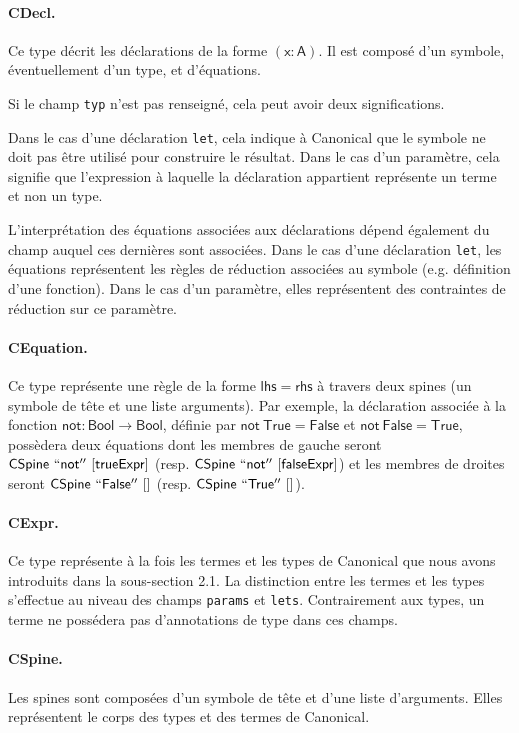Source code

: \documentclass[11pt]{article}
\begin{document}
\paragraph{CDecl.}
Ce type décrit les déclarations de la forme $\mathsf{(x : A)}$.
Il est composé d'un symbole, éventuellement d'un type, et d'équations.

Si le champ \texttt{typ} n'est pas renseigné, cela peut avoir deux significations.

Dans le cas d'une déclaration \texttt{let}, cela indique à Canonical que le symbole ne doit pas être utilisé pour construire le résultat.
Dans le cas d'un paramètre, cela signifie que l'expression à laquelle la déclaration appartient représente un terme et non un type.

L'interprétation des équations associées aux déclarations dépend également du champ auquel ces dernières sont associées.
Dans le cas d'une déclaration \texttt{let}, les équations représentent les règles de réduction associées au symbole (e.g. définition d'une fonction).
Dans le cas d'un paramètre, elles représentent des contraintes de réduction sur ce paramètre.

\paragraph{CEquation.}
Ce type représente une règle de la forme $\mathsf{lhs = rhs}$ à travers deux spines (un symbole de tête et une liste arguments).
Par exemple, la déclaration associée à la fonction $\mathsf{not : Bool \to Bool}$, définie par $\mathsf{not~True = False}$ et $\mathsf{not~False = True}$,
possèdera deux équations dont les membres de gauche seront $\mathsf{CSpine~``not''~[trueExpr]}$ (resp. $\mathsf{CSpine~``not''~[falseExpr]}$) 
et les membres de droites seront $\mathsf{CSpine~``False''~[]}$ (resp. $\mathsf{CSpine~``True''~[]}$). 


\paragraph{CExpr.}
Ce type représente à la fois les termes et les types de Canonical que nous avons introduits dans la sous-section 2.1.
La distinction entre les termes et les types s'effectue au niveau des champs \texttt{params} et \texttt{lets}.
Contrairement aux types, un terme ne possédera pas d'annotations de type dans ces champs.

\paragraph{CSpine.}
Les spines sont composées d'un symbole de tête et d'une liste d'arguments.
Elles représentent le corps des types et des termes de Canonical.
\end{document}
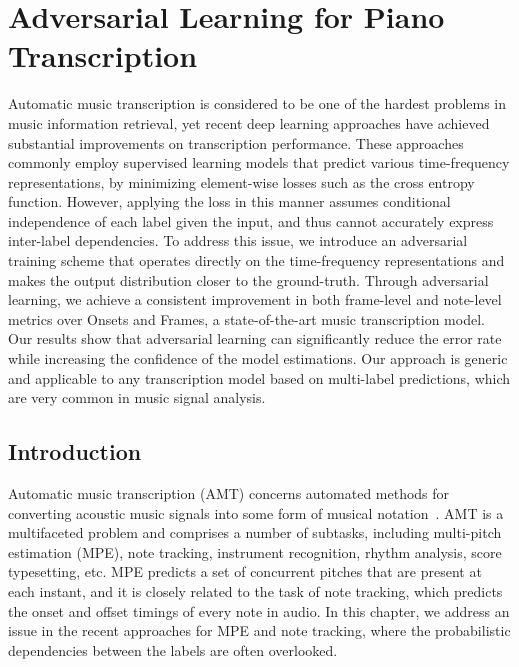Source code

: 
\graphicspath{{6-adversarial/figures/}}

\chapter{Adversarial Learning for Piano Transcription}
\label{ch:adversarial}


Automatic music transcription is considered to be one of the hardest problems in music information retrieval, yet recent deep learning approaches have achieved substantial improvements on transcription performance.
These approaches commonly employ supervised learning models that predict various time-frequency representations, by minimizing element-wise losses such as the cross entropy function.
However, applying the loss in this manner assumes conditional independence of each label given the input, and thus cannot accurately express inter-label dependencies.
To address this issue, we introduce an adversarial training scheme that operates directly on the time-frequency representations and makes the output distribution closer to the ground-truth.
Through adversarial learning, we achieve a consistent improvement in both frame-level and note-level metrics over Onsets and Frames, a state-of-the-art music transcription model.
Our results show that adversarial learning can significantly reduce the error rate while increasing the confidence of the model estimations.
Our approach is generic and applicable to any transcription model based on multi-label predictions, which are very common in music signal analysis.



\section{Introduction}\label{sec:introduction}

Automatic music transcription (AMT) concerns automated methods for converting acoustic music signals into some form of musical notation~\cite{benetos2013amt}.
AMT is a multifaceted problem and comprises a number of subtasks, including multi-pitch estimation (MPE), note tracking, instrument recognition, rhythm analysis, score typesetting, etc.
MPE predicts a set of concurrent pitches that are present at each instant, and it is closely related to the task of note tracking, which predicts the onset and offset timings of every note in audio.
In this chapter, we address an issue in the recent approaches for MPE and note tracking, where the probabilistic dependencies between the labels are often overlooked.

◆ Exercise description ◆
Exactly and only the lines from the top of the records down to the line containing "construire le résultat." should be transcribed, please, without the pictures.

◆ Written response ◆
Source code

: \documentclass[11pt]{article}
\begin{document}
\paragraph{CDecl.}
Ce type décrit les déclarations de la forme $\mathsf{(x : A)}$.
Il est composé d'un symbole, éventuellement d'un type, et d'équations.

Si le champ \texttt{typ} n'est pas renseigné, cela peut avoir deux significations.

Dans le cas d'une déclaration \texttt{let}, cela indique à Canonical que le symbole ne doit pas être utilisé pour construire le résultat.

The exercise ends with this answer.